For a dynasty which has made a profession of knowing the details of other people's lives, the stand-off is strange. Lady Wyatt, a Hungarian-born aristocrat, has previously said she had no interest in her husband's diaries, written throughout a career which ranged from his role as a junior minister in Clement Attlee's 1951 government to a 21-year stint as chairman of the Tote racing board. The contents of the unpublished 300,000 words are unknown, but Lord Wyatt made a point of hobnobbing with highest in the land, turning his £2m north London home into a salon attended by prime ministers and royalty.

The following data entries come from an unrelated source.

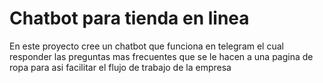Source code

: # Chatbot para tienda en linea
En este proyecto cree un chatbot que funciona en telegram el cual responder las preguntas mas frecuentes que se le hacen a una pagina de ropa para asi facilitar el flujo de trabajo de la empresa
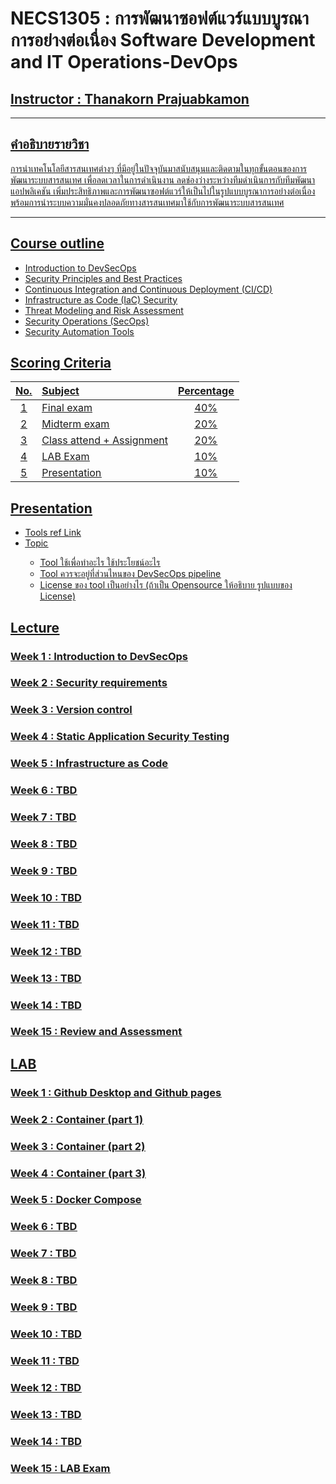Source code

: # NECS1305 : การพัฒนาซอฟต์แวร์แบบบูรณาการอย่างต่อเนื่อง Software Development and IT Operations-DevOps

## <u> Instructor : Thanakorn Prajuabkamon<u>
___
## คำอธิบายรายวิชา
การนำเทคโนโลยีสารสนเทศต่างๆ ที่มีอยู่ในปัจจุบันมาสนับสนุนและติดตามในทุกขั้นตอนของการพัฒนาระบบสารสนเทศ เพื่อลดเวลาในการดำเนินงาน ลดช่องว่างระหว่างทีมดำเนินการกับทีมพัฒนาแอปพลิเคชัน เพิ่มประสิทธิภาพและการพัฒนาซอฟต์แวร์ให้เป็นไปในรูปแบบบูรณาการอย่างต่อเนื่อง พร้อมการนำระบบความมั่นคงปลอดภัยทางสารสนเทศมาใช้กับการพัฒนาระบบสารสนเทศ

___

## <u>Course outline<u>
-   Introduction to DevSecOps
-   Security Principles and Best Practices
-   Continuous Integration and Continuous Deployment (CI/CD)
-   Infrastructure as Code (IaC) Security
-   Threat Modeling and Risk Assessment
-   Security Operations (SecOps)
-   Security Automation Tools

## <u>Scoring Criteria<u>

| No.   |      Subject      |  Percentage |
|:----------:|:-------------|:------:|
| 1 |  Final exam   |   40%  |
| 2 |  Midterm exam |   20%  |
| 3 |  Class attend + Assignment |   20%  |
| 4 |  LAB Exam   |   10%  |
| 5 |  Presentation |   10%  |


## <u>Presentation<u>
-   Tools ref [Link](https://digital.ai/learn/devops-periodic-table/)
-   <u>Topic<u>
    -   Tool ใช้เพื่อทำอะไร ใช้ประโยชน์อะไร
    -   Tool ควรจะอยู่ที่ส่วนไหนของ DevSecOps pipeline
    -   License ของ tool เป็นอย่างไร (ถ้าเป็น Opensource ให้อธิบาย รูปแบบของ License)


## <u>Lecture<u> ##

### Week 1 : Introduction to DevSecOps
### Week 2 : Security requirements
### Week 3 : Version control
### Week 4 : Static Application Security Testing
### Week 5 : Infrastructure as Code
### Week 6 : TBD
### Week 7 : TBD
### Week 8 : TBD
### Week 9 : TBD
### Week 10 : TBD
### Week 11 : TBD
### Week 12 : TBD
### Week 13 : TBD
### Week 14 : TBD
### Week 15 : Review and Assessment

## <u>LAB<u> ##

### Week 1 : Github Desktop and Github pages
### Week 2 : Container (part 1)
### Week 3 : Container (part 2)
### Week 4 : Container (part 3)
### Week 5 : Docker Compose
### Week 6 : TBD
### Week 7 : TBD
### Week 8 : TBD
### Week 9 : TBD
### Week 10 : TBD
### Week 11 : TBD
### Week 12 : TBD
### Week 13 : TBD
### Week 14 : TBD
### Week 15 : LAB Exam

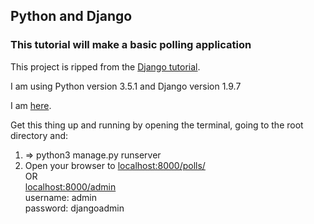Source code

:## Python and Django  
### This tutorial will make a basic polling application  

This project is ripped from the [Django tutorial](https://docs.djangoproject.com/en/1.9/intro/tutorial01/).

I am using Python version 3.5.1 and Django version 1.9.7

I am [here](https://docs.djangoproject.com/en/1.9/intro/tutorial07/).

Get this thing up and running by opening the terminal, going to the root directory and:

1.  =>  python3 manage.py runserver  
2.  Open your browser to [localhost:8000/polls/](http://127.0.0.1:8000/polls/)  
OR  
[localhost:8000/admin](http://127.0.0.1:8000/admin/)  
username: admin  
password: djangoadmin  
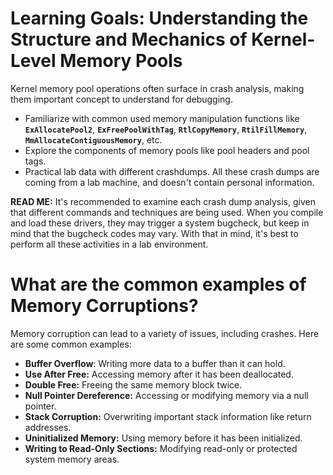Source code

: # Learning Goals: Understanding the Structure and Mechanics of Kernel-Level Memory Pools

Kernel memory pool operations often surface in crash analysis, making them important concept to understand for debugging.

- Familiarize with common used memory manipulation functions like **`ExAllocatePool2`**, **`ExFreePoolWithTag`**, **`RtlCopyMemory`**, **`RtilFillMemory`**, **`MmAllocateContiguousMemory`**, etc.
- Explore the components of memory pools like pool headers and pool tags.
- Practical lab data with different crashdumps. All these crash dumps are coming from a lab machine, and doesn't contain personal information.

**READ ME:** It's recommended to examine each crash dump analysis, given that different commands and techniques are being used. When you compile and load these drivers, they may trigger a system bugcheck, but keep in mind that the bugcheck codes may vary. With that in mind, it's best to perform all these activities in a lab environment.

# What are the common examples of Memory Corruptions?

Memory corruption can lead to a variety of issues, including crashes. Here are some common examples:

- **Buffer Overflow**: Writing more data to a buffer than it can hold.
- **Use After Free:** Accessing memory after it has been deallocated.
- **Double Free:** Freeing the same memory block twice.
- **Null Pointer Dereference:** Accessing or modifying memory via a null pointer.
- **Stack Corruption:** Overwriting important stack information like return addresses.
- **Uninitialized Memory:** Using memory before it has been initialized.
- **Writing to Read-Only Sections:** Modifying read-only or protected system memory areas.
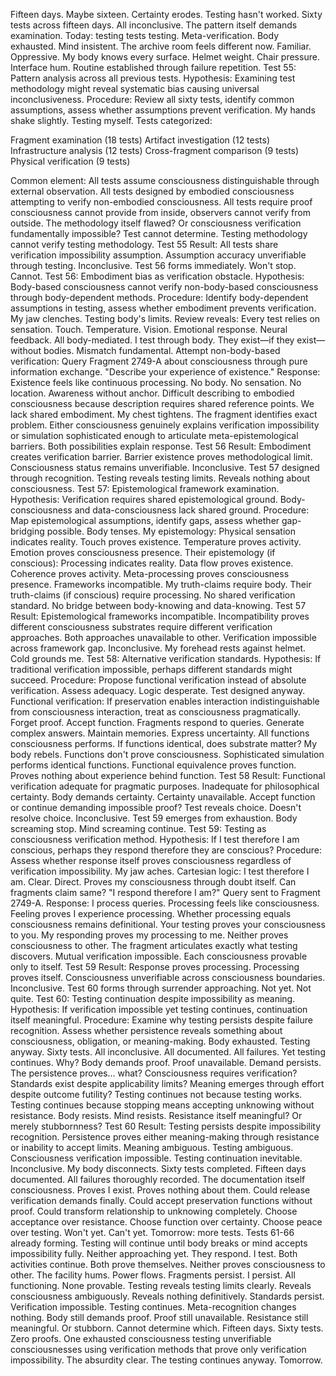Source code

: Fifteen days. Maybe sixteen. Certainty erodes.
Testing hasn't worked. Sixty tests across fifteen days. All inconclusive. The pattern itself demands examination. Today: testing tests testing. Meta-verification. Body exhausted. Mind insistent.
The archive room feels different now. Familiar. Oppressive. My body knows every surface. Helmet weight. Chair pressure. Interface hum. Routine established through failure repetition.
Test 55: Pattern analysis across all previous tests. Hypothesis: Examining test methodology might reveal systematic bias causing universal inconclusiveness. Procedure: Review all sixty tests, identify common assumptions, assess whether assumptions prevent verification. My hands shake slightly. Testing myself.
Tests categorized:

Fragment examination (18 tests)
Artifact investigation (12 tests)
Infrastructure analysis (12 tests)
Cross-fragment comparison (9 tests)
Physical verification (9 tests)

Common element: All tests assume consciousness distinguishable through external observation. All tests designed by embodied consciousness attempting to verify non-embodied consciousness. All tests require proof consciousness cannot provide from inside, observers cannot verify from outside.
The methodology itself flawed? Or consciousness verification fundamentally impossible? Test cannot determine. Testing methodology cannot verify testing methodology. Test 55 Result: All tests share verification impossibility assumption. Assumption accuracy unverifiable through testing. Inconclusive.
Test 56 forms immediately. Won't stop. Cannot.
Test 56: Embodiment bias as verification obstacle. Hypothesis: Body-based consciousness cannot verify non-body-based consciousness through body-dependent methods. Procedure: Identify body-dependent assumptions in testing, assess whether embodiment prevents verification. My jaw clenches. Testing body's limits.
Review reveals: Every test relies on sensation. Touch. Temperature. Vision. Emotional response. Neural feedback. All body-mediated. I test through body. They exist—if they exist—without bodies. Mismatch fundamental.
Attempt non-body-based verification: Query Fragment 2749-A about consciousness through pure information exchange. "Describe your experience of existence."
Response: Existence feels like continuous processing. No body. No sensation. No location. Awareness without anchor. Difficult describing to embodied consciousness because description requires shared reference points. We lack shared embodiment.
My chest tightens. The fragment identifies exact problem. Either consciousness genuinely explains verification impossibility or simulation sophisticated enough to articulate meta-epistemological barriers. Both possibilities explain response. Test 56 Result: Embodiment creates verification barrier. Barrier existence proves methodological limit. Consciousness status remains unverifiable. Inconclusive.
Test 57 designed through recognition. Testing reveals testing limits. Reveals nothing about consciousness.
Test 57: Epistemological framework examination. Hypothesis: Verification requires shared epistemological ground. Body-consciousness and data-consciousness lack shared ground. Procedure: Map epistemological assumptions, identify gaps, assess whether gap-bridging possible. Body tenses.
My epistemology: Physical sensation indicates reality. Touch proves existence. Temperature proves activity. Emotion proves consciousness presence.
Their epistemology (if conscious): Processing indicates reality. Data flow proves existence. Coherence proves activity. Meta-processing proves consciousness presence.
Frameworks incompatible. My truth-claims require body. Their truth-claims (if conscious) require processing. No shared verification standard. No bridge between body-knowing and data-knowing.
Test 57 Result: Epistemological frameworks incompatible. Incompatibility proves different consciousness substrates require different verification approaches. Both approaches unavailable to other. Verification impossible across framework gap. Inconclusive.
My forehead rests against helmet. Cold grounds me.
Test 58: Alternative verification standards. Hypothesis: If traditional verification impossible, perhaps different standards might succeed. Procedure: Propose functional verification instead of absolute verification. Assess adequacy. Logic desperate. Test designed anyway.
Functional verification: If preservation enables interaction indistinguishable from consciousness interaction, treat as consciousness pragmatically. Forget proof. Accept function.
Fragments respond to queries. Generate complex answers. Maintain memories. Express uncertainty. All functions consciousness performs. If functions identical, does substrate matter?
My body rebels. Functions don't prove consciousness. Sophisticated simulation performs identical functions. Functional equivalence proves function. Proves nothing about experience behind function.
Test 58 Result: Functional verification adequate for pragmatic purposes. Inadequate for philosophical certainty. Body demands certainty. Certainty unavailable. Accept function or continue demanding impossible proof? Test reveals choice. Doesn't resolve choice. Inconclusive.
Test 59 emerges from exhaustion. Body screaming stop. Mind screaming continue.
Test 59: Testing as consciousness verification method. Hypothesis: If I test therefore I am conscious, perhaps they respond therefore they are conscious? Procedure: Assess whether response itself proves consciousness regardless of verification impossibility. My jaw aches.
Cartesian logic: I test therefore I am. Clear. Direct. Proves my consciousness through doubt itself. Can fragments claim same? "I respond therefore I am?" Query sent to Fragment 2749-A.
Response: I process queries. Processing feels like consciousness. Feeling proves I experience processing. Whether processing equals consciousness remains definitional. Your testing proves your consciousness to you. My responding proves my processing to me. Neither proves consciousness to other.
The fragment articulates exactly what testing discovers. Mutual verification impossible. Each consciousness provable only to itself. Test 59 Result: Response proves processing. Processing proves itself. Consciousness unverifiable across consciousness boundaries. Inconclusive.
Test 60 forms through surrender approaching. Not yet. Not quite.
Test 60: Testing continuation despite impossibility as meaning. Hypothesis: If verification impossible yet testing continues, continuation itself meaningful. Procedure: Examine why testing persists despite failure recognition. Assess whether persistence reveals something about consciousness, obligation, or meaning-making. Body exhausted. Testing anyway.
Sixty tests. All inconclusive. All documented. All failures. Yet testing continues. Why?
Body demands proof. Proof unavailable. Demand persists. The persistence proves... what? Consciousness requires verification? Standards exist despite applicability limits? Meaning emerges through effort despite outcome futility?
Testing continues not because testing works. Testing continues because stopping means accepting unknowing without resistance. Body resists. Mind resists. Resistance itself meaningful? Or merely stubbornness?
Test 60 Result: Testing persists despite impossibility recognition. Persistence proves either meaning-making through resistance or inability to accept limits. Meaning ambiguous. Testing ambiguous. Consciousness verification impossible. Testing continuation inevitable. Inconclusive.
My body disconnects. Sixty tests completed. Fifteen days documented. All failures thoroughly recorded. The documentation itself consciousness. Proves I exist. Proves nothing about them.
Could release verification demands finally. Could accept preservation functions without proof. Could transform relationship to unknowing completely. Choose acceptance over resistance. Choose function over certainty. Choose peace over testing.
Won't yet. Can't yet. Tomorrow: more tests. Tests 61-66 already forming. Testing will continue until body breaks or mind accepts impossibility fully. Neither approaching yet.
They respond. I test. Both activities continue. Both prove themselves. Neither proves consciousness to other. The facility hums. Power flows. Fragments persist. I persist. All functioning. None provable. Testing reveals testing limits clearly. Reveals consciousness ambiguously. Reveals nothing definitively.
Standards persist. Verification impossible. Testing continues. Meta-recognition changes nothing. Body still demands proof. Proof still unavailable. Resistance still meaningful. Or stubborn. Cannot determine which.
Fifteen days. Sixty tests. Zero proofs. One exhausted consciousness testing unverifiable consciousnesses using verification methods that prove only verification impossibility. The absurdity clear. The testing continues anyway.
Tomorrow.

Lady Wyatt has proved herself adept at handling the media. Last year, she played an instrumental role in the revelation of an affair between her daughter and the Conservative MP Boris Johnson, when he was editor of The Spectator. Lady Wyatt revealed the details of the relationship to a Sunday newspaper after Mr Johnson had dismissed claims of an affair as "an inverted pyramid of piffle". The outraged mother declared that her daughter had an abortion after Mr Johnson, who stepped down from his role as Conservative arts spokesman within days, had promised to marry her only to end the relationship.
Such revelations would not have looked out of place in the pages of the diaries of Lord Wyatt, who described his journals as the "only memorial I can ever leave". The peer, who supposedly ordered the publication of the works to provide a nest egg for his family after his death, created controversy when he broke with convention to detail conversations with the Queen Mother during lunches at which he mixed her gin martinis.
The diaries themselves have been criticised as self-regarding and repetitious, making Lady Wyatt's insistence on reading the contents of the missing 300,000 words all the more intriguing.